One of the oldest swords has been found in a museum on the Saint Lazarus Island, Venice, The Daily Mail reports.
The ultra-rare sword, which is around 5,000 years old and doesn’t resemble most ancient weapons in the world, was made around the year 3000BC.
However, the sword was contained in a cabinet as part of a medieval collection.
It was only when a local PhD student and expert in ancient weaponry noticed the sword that it was removed for further analysis to pinpoint its date.
The sword could have been a ceremonial object or an offensive weapon that was used in combat.
Another hypothesis is that it was part of a burial and was casually retrieved by townsfolk before ending up in a museum.
Vittoria Dall’Armellina at Università Ca’ Foscari in Venice saw the sword in a small cabinet surrounded by medieval items at the Mekhitarist Monastery on the Saint Lazarus Island in the Venetian Lagoon.
Mekhitarist Monastery, which is the headquarters of the Armenian Catholic Mekhitarist Congregation, includes museums, a church, residential quarters, a library, museums, picture gallery, printing plant and research facilities.
The weapon caught the eye of Dall’Armellina, whose master’s degree and PhD included a study on the origin and evolution of swords in the Ancient Near East.
She thought the weapon she had spotted didn’t look like a medieval artefact, but a much older sword, similar to those she had already encountered in her studies.
The Saint Lazarus Island sword turned out to be made of Arsenical bronze, an alloy frequently used before the widespread diffusion of bronze.

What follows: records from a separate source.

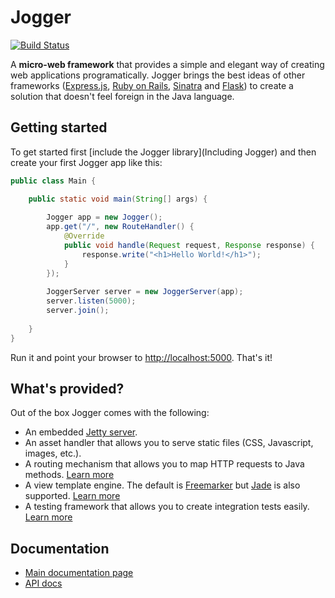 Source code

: # Jogger

[![Build Status](https://buildhive.cloudbees.com/job/germanescobar/job/jogger/badge/icon)](https://buildhive.cloudbees.com/job/germanescobar/job/jogger/)

A **micro-web framework** that provides a simple and elegant way of creating web applications programatically. Jogger brings the best ideas of other frameworks ([Express.js](http://expressjs.com/), [Ruby on Rails](http://rubyonrails.org/), [Sinatra](http://www.sinatrarb.com/) and [Flask](http://flask.pocoo.org/)) to create a solution that doesn't feel foreign in the Java language.

## Getting started

To get started first [include the Jogger library](Including Jogger) and then create your first Jogger app like this:

```java
public class Main {

    public static void main(String[] args) {
    
        Jogger app = new Jogger();
        app.get("/", new RouteHandler() {
            @Override
            public void handle(Request request, Response response) {
                response.write("<h1>Hello World!</h1>");
            }
        });
        
        JoggerServer server = new JoggerServer(app);
        server.listen(5000);
        server.join();
        
    }
}
```
Run it and point your browser to [http://localhost:5000](http://localhost:5000). That's it!

## What's provided?

Out of the box Jogger comes with the following:

* An embedded [Jetty server](http://www.eclipse.org/jetty/).
* An asset handler that allows you to serve static files (CSS, Javascript, images, etc.). 
* A routing mechanism that allows you to map HTTP requests to Java methods. [Learn more](https://github.com/germanescobar/jogger/wiki/Routing-Guide)
* A view template engine. The default is [Freemarker](http://freemarker.sourceforge.net/) but [Jade](https://github.com/neuland/jade4j) is also supported. [Learn more](https://github.com/germanescobar/jogger/wiki/Templating-Guide)
* A testing framework that allows you to create integration tests easily. [Learn more](https://github.com/germanescobar/jogger/wiki/Testing-Guide)

## Documentation

* [Main documentation page](https://github.com/germanescobar/jogger/wiki)
* [API docs](http://germanescobar.net/projects/jogger/api/0.7.0/core/)
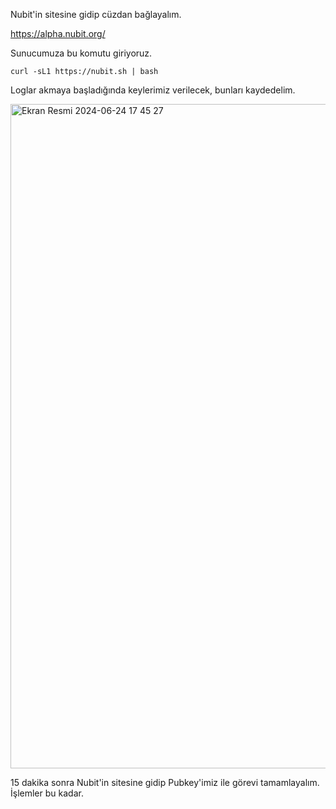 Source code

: 

Nubit'in sitesine gidip cüzdan bağlayalım. 

https://alpha.nubit.org/

Sunucumuza bu komutu giriyoruz. 

```console
curl -sL1 https://nubit.sh | bash

```


Loglar akmaya başladığında keylerimiz verilecek, bunları kaydedelim.



<img width="1063" alt="Ekran Resmi 2024-06-24 17 45 27" src="https://github.com/kaplanbitcoin1/Nubit/assets/98455323/38838e95-f4d0-4c14-bf88-bdf8cd17c0e5">



15 dakika sonra Nubit'in sitesine gidip Pubkey'imiz ile görevi tamamlayalım. İşlemler bu kadar. 

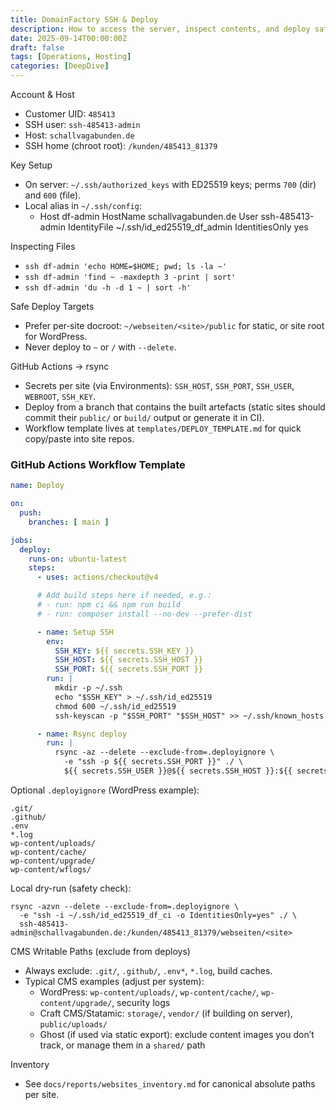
 ```yaml
---
title: DomainFactory SSH & Deploy
description: How to access the server, inspect contents, and deploy safely via rsync over SSH.
date: 2025-09-14T00:00:00Z
draft: false
tags: [Operations, Hosting]
categories: [DeepDive]
---
```


Account & Host
- Customer UID: `485413`
- SSH user: `ssh-485413-admin`
- Host: `schallvagabunden.de`
- SSH home (chroot root): `/kunden/485413_81379`

Key Setup
- On server: `~/.ssh/authorized_keys` with ED25519 keys; perms `700` (dir) and `600` (file).
- Local alias in `~/.ssh/config`:
  - Host df-admin
    HostName schallvagabunden.de
    User ssh-485413-admin
    IdentityFile ~/.ssh/id_ed25519_df_admin
    IdentitiesOnly yes

Inspecting Files
- `ssh df-admin 'echo HOME=$HOME; pwd; ls -la ~'`
- `ssh df-admin 'find ~ -maxdepth 3 -print | sort'`
- `ssh df-admin 'du -h -d 1 ~ | sort -h'`

Safe Deploy Targets
- Prefer per‑site docroot: `~/webseiten/<site>/public` for static, or site root for WordPress.
- Never deploy to `~` or `/` with `--delete`.

GitHub Actions → rsync
- Secrets per site (via Environments): `SSH_HOST`, `SSH_PORT`, `SSH_USER`, `WEBROOT`, `SSH_KEY`.
- Deploy from a branch that contains the built artefacts (static sites should commit their `public/` or `build/` output or generate it in CI).
- Workflow template lives at `templates/DEPLOY_TEMPLATE.md` for quick copy/paste into site repos.

### GitHub Actions Workflow Template

```yaml
name: Deploy

on:
  push:
    branches: [ main ]

jobs:
  deploy:
    runs-on: ubuntu-latest
    steps:
      - uses: actions/checkout@v4

      # Add build steps here if needed, e.g.:
      # - run: npm ci && npm run build
      # - run: composer install --no-dev --prefer-dist

      - name: Setup SSH
        env:
          SSH_KEY: ${{ secrets.SSH_KEY }}
          SSH_HOST: ${{ secrets.SSH_HOST }}
          SSH_PORT: ${{ secrets.SSH_PORT }}
        run: |
          mkdir -p ~/.ssh
          echo "$SSH_KEY" > ~/.ssh/id_ed25519
          chmod 600 ~/.ssh/id_ed25519
          ssh-keyscan -p "$SSH_PORT" "$SSH_HOST" >> ~/.ssh/known_hosts

      - name: Rsync deploy
        run: |
          rsync -az --delete --exclude-from=.deployignore \
            -e "ssh -p ${{ secrets.SSH_PORT }}" ./ \
            ${{ secrets.SSH_USER }}@${{ secrets.SSH_HOST }}:${{ secrets.WEBROOT }}
```

Optional `.deployignore` (WordPress example):

```text
.git/
.github/
.env
*.log
wp-content/uploads/
wp-content/cache/
wp-content/upgrade/
wp-content/wflogs/
```

Local dry-run (safety check):

```
rsync -azvn --delete --exclude-from=.deployignore \
  -e "ssh -i ~/.ssh/id_ed25519_df_ci -o IdentitiesOnly=yes" ./ \
  ssh-485413-admin@schallvagabunden.de:/kunden/485413_81379/webseiten/<site>
```

CMS Writable Paths (exclude from deploys)
- Always exclude: `.git/`, `.github/`, `.env*`, `*.log`, build caches.
- Typical CMS examples (adjust per system):
  - WordPress: `wp-content/uploads/`, `wp-content/cache/`, `wp-content/upgrade/`, security logs
  - Craft CMS/Statamic: `storage/`, `vendor/` (if building on server), `public/uploads/`
  - Ghost (if used via static export): exclude content images you don’t track, or manage them in a `shared/` path

Inventory
- See `docs/reports/websites_inventory.md` for canonical absolute paths per site.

It’s believed the sword traveled from Trebizond to Venice in the second half of the 19th century.
This is due to an envelope containing a worn-out slip of paper that came with the sword.
The note on the paper, written in Armenian, talks about a donation to Father Ghevond Alishan, a famous poet and writer who died in Venice in 1901.
Ghevond Alishan, who was a friend of English art critic John Ruskin, was born in Constantinople – now Istanbul – and travelled to Venice before his death.
Further studies are being done on the weapon, the history of which is still ‘shrouded with mystery’.